Via Laura Wood, here is an interesting reflection by Chad Bird:
What makes community life viable, in groups as small as a family or large as a country, is the will of individuals to makes sacrifices for others, to consider more than their own needs and wants, and to act accordingly.

The more robust this other-focused approach to life is, the healthier the community will be. For that reason, there is no greater threat to the cohesion and perpetuation of a society than narcissism.

The narcissist operates not according to an objective set of values or beliefs, nor are the needs of others an impetus for his actions, but his whole world is centered in the navel at which he gazes. The be-all and end-all reason for his existence is the man in the mirror. Therefore, the question he poses, whenever any decision must be made, is quite simply this: “What’s in it for me?”

I find this interesting because it ties in with my recent exploration of the theme of fidelity.

There was once in Western culture an emphasis on fidelity. Fidelity means that you are turned towards particular relationships.

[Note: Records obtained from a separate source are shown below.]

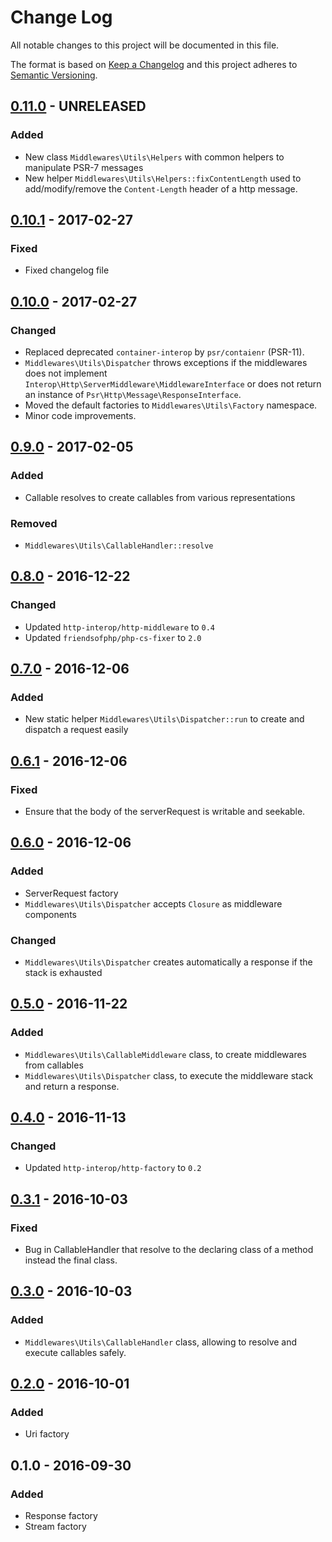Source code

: # Change Log

All notable changes to this project will be documented in this file.

The format is based on [Keep a Changelog](http://keepachangelog.com/) 
and this project adheres to [Semantic Versioning](http://semver.org/).

## [0.11.0] - UNRELEASED

### Added

* New class `Middlewares\Utils\Helpers` with common helpers to manipulate PSR-7 messages
* New helper `Middlewares\Utils\Helpers::fixContentLength` used to add/modify/remove the `Content-Length` header of a http message.

## [0.10.1] - 2017-02-27

### Fixed

* Fixed changelog file

## [0.10.0] - 2017-02-27

### Changed

* Replaced deprecated `container-interop` by `psr/contaienr` (PSR-11).
* `Middlewares\Utils\Dispatcher` throws exceptions if the middlewares does not implement `Interop\Http\ServerMiddleware\MiddlewareInterface` or does not return an instance of `Psr\Http\Message\ResponseInterface`.
* Moved the default factories to `Middlewares\Utils\Factory` namespace.
* Minor code improvements.

## [0.9.0] - 2017-02-05

### Added

* Callable resolves to create callables from various representations

### Removed

* `Middlewares\Utils\CallableHandler::resolve`

## [0.8.0] - 2016-12-22

### Changed

* Updated `http-interop/http-middleware` to `0.4`
* Updated `friendsofphp/php-cs-fixer` to `2.0`

## [0.7.0] - 2016-12-06

### Added

* New static helper `Middlewares\Utils\Dispatcher::run` to create and dispatch a request easily

## [0.6.1] - 2016-12-06

### Fixed

* Ensure that the body of the serverRequest is writable and seekable. 

## [0.6.0] - 2016-12-06

### Added

* ServerRequest factory
* `Middlewares\Utils\Dispatcher` accepts `Closure` as middleware components

### Changed

* `Middlewares\Utils\Dispatcher` creates automatically a response if the stack is exhausted

## [0.5.0] - 2016-11-22

### Added

* `Middlewares\Utils\CallableMiddleware` class, to create middlewares from callables
* `Middlewares\Utils\Dispatcher` class, to execute the middleware stack and return a response.

## [0.4.0] - 2016-11-13

### Changed

* Updated `http-interop/http-factory` to `0.2`

## [0.3.1] - 2016-10-03

### Fixed

* Bug in CallableHandler that resolve to the declaring class of a method instead the final class.

## [0.3.0] - 2016-10-03

### Added

* `Middlewares\Utils\CallableHandler` class, allowing to resolve and execute callables safely.

## [0.2.0] - 2016-10-01

### Added

* Uri factory

## 0.1.0 - 2016-09-30

### Added

* Response factory
* Stream factory

[0.11.0]: https://github.com/middlewares/utils/compare/v0.10.0...master
[0.10.1]: https://github.com/middlewares/utils/compare/v0.10.0...v0.10.1
[0.10.0]: https://github.com/middlewares/utils/compare/v0.9.0...v0.10.0
[0.9.0]: https://github.com/middlewares/utils/compare/v0.8.0...v0.9.0
[0.8.0]: https://github.com/middlewares/utils/compare/v0.7.0...v0.8.0
[0.7.0]: https://github.com/middlewares/utils/compare/v0.6.1...v0.7.0
[0.6.1]: https://github.com/middlewares/utils/compare/v0.6.0...v0.6.1
[0.6.0]: https://github.com/middlewares/utils/compare/v0.5.0...v0.6.0
[0.5.0]: https://github.com/middlewares/utils/compare/v0.4.0...v0.5.0
[0.4.0]: https://github.com/middlewares/utils/compare/v0.3.1...v0.4.0
[0.3.1]: https://github.com/middlewares/utils/compare/v0.3.0...v0.3.1
[0.3.0]: https://github.com/middlewares/utils/compare/v0.2.0...v0.3.0
[0.2.0]: https://github.com/middlewares/utils/compare/v0.1.0...v0.2.0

These relationships call us to particular forms of service that are selfless in one sense (i.e. the aim is not to get something from the other person) but that nonetheless fulfil important aspects of self and express aspects of our identity.

We can have such relationships with our spouse, our parents, our children, our ancestors, our church, our God, our country, our ethny and so on.

Fidelity is not the only proper focus in life. It doesn't encompass everything to do with virtue or character or spirituality or the good life.

However it is something significant in the life of the individual and was once an important part of the understanding of the good within Western culture - it was part of the mix right up to the early 1900s.